We also defined a shape parameter to describe the width-to-height ratio of individual bundles using a dimensionless value normalized between −1 and 1. The shape parameter is defined as:  
\begin{eqnarray*}{S_b} = \left( {1 - \left( {\frac{{\min \left( {{W_b},{H_b}} \right)}}{{\max \left( {{W_b},{H_b}} \right)}}} \right)} \right){\rm{*}}\left( {\frac{{{W_b} - {H_b}{\rm{\;}}}}{{\left| {{W_b} - {H_b}} \right|}}} \right),\end{eqnarray*}
where Sb is the shape parameter of a single RGC axon bundle. A positive Sb suggests a wider axon bundle elongated laterally, and a negative Sb suggests a taller bundle elongated axially. 

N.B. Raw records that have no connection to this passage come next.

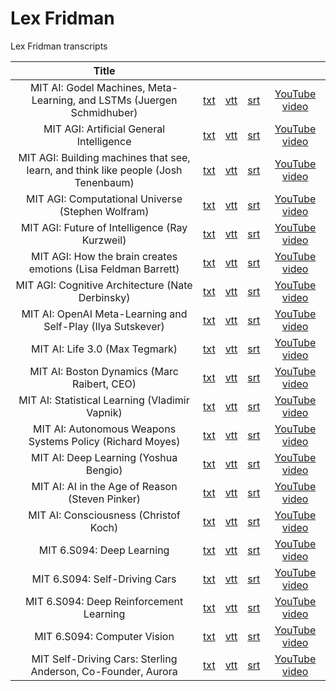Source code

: # Lex Fridman

Lex Fridman transcripts

| **Title** |  | |  |  |
|:----------:|:---:|:---:|:---:|:---------------:|
| MIT AI: Godel Machines, Meta-Learning, and LSTMs (Juergen Schmidhuber) | [txt](./txt/3FIo6evmweo.txt) | [vtt](./vtt/3FIo6evmweo.vtt) | [srt](./srt/3FIo6evmweo.srt) | [YouTube video](http://youtu.be/3FIo6evmweo) |
| MIT AGI: Artificial General Intelligence | [txt](./txt/-GV_A9Js2nM.txt) | [vtt](./vtt/-GV_A9Js2nM.vtt) | [srt](./srt/-GV_A9Js2nM.srt) | [YouTube video](http://youtu.be/-GV_A9Js2nM) |
| MIT AGI: Building machines that see, learn, and think like people (Josh Tenenbaum) | [txt](./txt/7ROelYvo8f0.txt) | [vtt](./vtt/7ROelYvo8f0.vtt) | [srt](./srt/7ROelYvo8f0.srt) | [YouTube video](http://youtu.be/7ROelYvo8f0) |
| MIT AGI: Computational Universe (Stephen Wolfram) | [txt](./txt/P7kX7BuHSFI.txt) | [vtt](./vtt/P7kX7BuHSFI.vtt) | [srt](./srt/P7kX7BuHSFI.srt) | [YouTube video](http://youtu.be/P7kX7BuHSFI) |
| MIT AGI: Future of Intelligence (Ray Kurzweil) | [txt](./txt/9Z06rY3uvGY.txt) | [vtt](./vtt/9Z06rY3uvGY.vtt) | [srt](./srt/9Z06rY3uvGY.srt) | [YouTube video](http://youtu.be/9Z06rY3uvGY) |
| MIT AGI: How the brain creates emotions (Lisa Feldman Barrett) | [txt](./txt/qwsft6tmvBA.txt) | [vtt](./vtt/qwsft6tmvBA.vtt) | [srt](./srt/qwsft6tmvBA.srt) | [YouTube video](http://youtu.be/qwsft6tmvBA) |
| MIT AGI: Cognitive Architecture (Nate Derbinsky) | [txt](./txt/bfO4EkoGh40.txt) | [vtt](./vtt/bfO4EkoGh40.vtt) | [srt](./srt/bfO4EkoGh40.srt) | [YouTube video](http://youtu.be/bfO4EkoGh40) |
| MIT AI: OpenAI Meta-Learning and Self-Play (Ilya Sutskever) | [txt](./txt/9EN_HoEk3KY.txt) | [vtt](./vtt/9EN_HoEk3KY.vtt) | [srt](./srt/9EN_HoEk3KY.srt) | [YouTube video](http://youtu.be/9EN_HoEk3KY) |
| MIT AI: Life 3.0 (Max Tegmark) | [txt](./txt/Gi8LUnhP5yU.txt) | [vtt](./vtt/Gi8LUnhP5yU.vtt) | [srt](./srt/Gi8LUnhP5yU.srt) | [YouTube video](http://youtu.be/Gi8LUnhP5yU) |
| MIT AI: Boston Dynamics (Marc Raibert, CEO) | [txt](./txt/LiNSPRKHyvo.txt) | [vtt](./vtt/LiNSPRKHyvo.vtt) | [srt](./srt/LiNSPRKHyvo.srt) | [YouTube video](http://youtu.be/LiNSPRKHyvo) |
| MIT AI: Statistical Learning (Vladimir Vapnik) | [txt](./txt/STFcvzoxVw4.txt) | [vtt](./vtt/STFcvzoxVw4.vtt) | [srt](./srt/STFcvzoxVw4.srt) | [YouTube video](http://youtu.be/STFcvzoxVw4) |
| MIT AI: Autonomous Weapons Systems Policy (Richard Moyes) | [txt](./txt/U6lJI-NSfBY.txt) | [vtt](./vtt/U6lJI-NSfBY.vtt) | [srt](./srt/U6lJI-NSfBY.srt) | [YouTube video](http://youtu.be/U6lJI-NSfBY) |
| MIT AI: Deep Learning (Yoshua Bengio) | [txt](./txt/azOmzumh0vQ.txt) | [vtt](./vtt/azOmzumh0vQ.vtt) | [srt](./srt/azOmzumh0vQ.srt) | [YouTube video](http://youtu.be/azOmzumh0vQ) |
| MIT AI: AI in the Age of Reason (Steven Pinker) | [txt](./txt/epQxfSp-rdU.txt) | [vtt](./vtt/epQxfSp-rdU.vtt) | [srt](./srt/epQxfSp-rdU.srt) | [YouTube video](http://youtu.be/epQxfSp-rdU) |
| MIT AI: Consciousness (Christof Koch) | [txt](./txt/piHkfmeU7Wo.txt) | [vtt](./vtt/piHkfmeU7Wo.vtt) | [srt](./srt/piHkfmeU7Wo.srt) | [YouTube video](http://youtu.be/piHkfmeU7Wo) |
| MIT 6.S094: Deep Learning | [txt](./txt/-6INDaLcuJY.txt) | [vtt](./vtt/-6INDaLcuJY.vtt) | [srt](./srt/-6INDaLcuJY.srt) | [YouTube video](http://youtu.be/-6INDaLcuJY) |
| MIT 6.S094: Self-Driving Cars | [txt](./txt/_OCjqIgxwHw.txt) | [vtt](./vtt/_OCjqIgxwHw.vtt) | [srt](./srt/_OCjqIgxwHw.srt) | [YouTube video](http://youtu.be/_OCjqIgxwHw) |
| MIT 6.S094: Deep Reinforcement Learning | [txt](./txt/MQ6pP65o7OM.txt) | [vtt](./vtt/MQ6pP65o7OM.vtt) | [srt](./srt/MQ6pP65o7OM.srt) | [YouTube video](http://youtu.be/MQ6pP65o7OM) |
| MIT 6.S094: Computer Vision | [txt](./txt/CLOAswsxudo.txt) | [vtt](./vtt/CLOAswsxudo.vtt) | [srt](./srt/CLOAswsxudo.srt) | [YouTube video](http://youtu.be/CLOAswsxudo) |
| MIT Self-Driving Cars: Sterling Anderson, Co-Founder, Aurora | [txt](./txt/HKBhP9JISF0.txt) | [vtt](./vtt/HKBhP9JISF0.vtt) | [srt](./srt/HKBhP9JISF0.srt) | [YouTube video](http://youtu.be/HKBhP9JISF0) |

To calculate the axon bundle density, we tracked the same area of each retina before and after ONC injury. We manually counted the number of bundles located at the radius of ∼425 µm in the fibergram images and calculated the bundle density per mm. We also measured the GCIPL thickness, which was a measure of the top edge of the vitreous/RNFL and the bottom edge of the IPL.35 
Immunohistochemistry and Confocal Imaging
After acquiring vis-OCT images, mice were euthanized with euthasol (600 mg/kg, Euthasol, Virbac ANADA, no. 200-071; Virbac, Carros, France) and perfused with paraformaldehyde (4%, ChemCruz, sc-281692; Santa Cruz Biotechnology, Dallas, TX, USA). Eye cups were dissected, post-fixed in paraformaldehyde for 30 minutes, washed with phosphate-buffered saline solution containing Triton-X detergent (PBST, 0.5% Triton X-100), and then blocked for one hour in blocking buffer (1% BSA and 10% normal donkey serum, 0.5% Triton X-100; Sigma-Aldrich, St. Louis, MO, USA). Primary antibodies, diluted using blocking buffer, included rabbit anti-rbpms (ab194213, 1:500; Abcam, Cambridge, MA, USA), mouse anti-neurofilament H antibody (MCA1321GA, 1:250; Bio-Rad Life Science, Hercules, CA, USA), mouse anti-Tuj1 (gift from Tony Spano, University of Virginia, 1:250), and rat anti-Icam-II (553325, 1:500; Pharmingen, BD Bioscience, Franklin Lakes, NJ, USA). Secondary antibodies, including donkey anti-mouse immunoglobulin G conjugated to Alexa Fluor 594 dye (A-21203, RRID: AB_141633; Invitrogen, Carlsbad, CA, USA) and donkey anti-rabbit immunoglobulin G conjugated to Alexa Fluor 488 dye (A-21206, RRID: AB_2535792; Invitrogen) were diluted at 1:1000 in blocking buffer and incubated overnight at 4°C. After immunostaining, retinas were flat-mounted and cut into four quadrants: temporal (T), nasal (N), inferior (I), and superior (S). The blood vessel pattern was used as a landmark to align vis-OCTF and confocal images of flat-mounted retinas (Supplementary Fig. S1). 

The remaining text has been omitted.